Stored data entries:
---
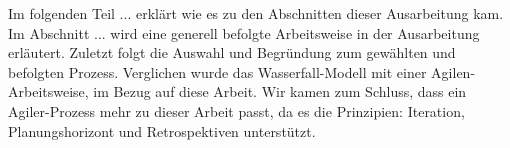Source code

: 
Im folgenden Teil ... erklärt wie es zu den Abschnitten dieser Ausarbeitung kam.
Im Abschnitt ... wird eine generell befolgte Arbeitsweise in der Ausarbeitung erläutert.
Zuletzt folgt die Auswahl und Begründung zum gewählten und befolgten Prozess. 
Verglichen wurde das Wasserfall-Modell mit einer Agilen-Arbeitsweise, im Bezug auf diese Arbeit. Wir kamen zum Schluss, dass ein Agiler-Prozess mehr zu dieser Arbeit passt, da es die Prinzipien: Iteration, Planungshorizont und Retrospektiven unterstützt.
---
EXERCISE DIRECTIONS: Show a copy of each line from the data that includes the word "Ausarbeitung".

RESPONSE BELOW:
Im folgenden Teil ... erklärt wie es zu den Abschnitten dieser Ausarbeitung kam.
Im Abschnitt ... wird eine generell befolgte Arbeitsweise in der Ausarbeitung erläutert.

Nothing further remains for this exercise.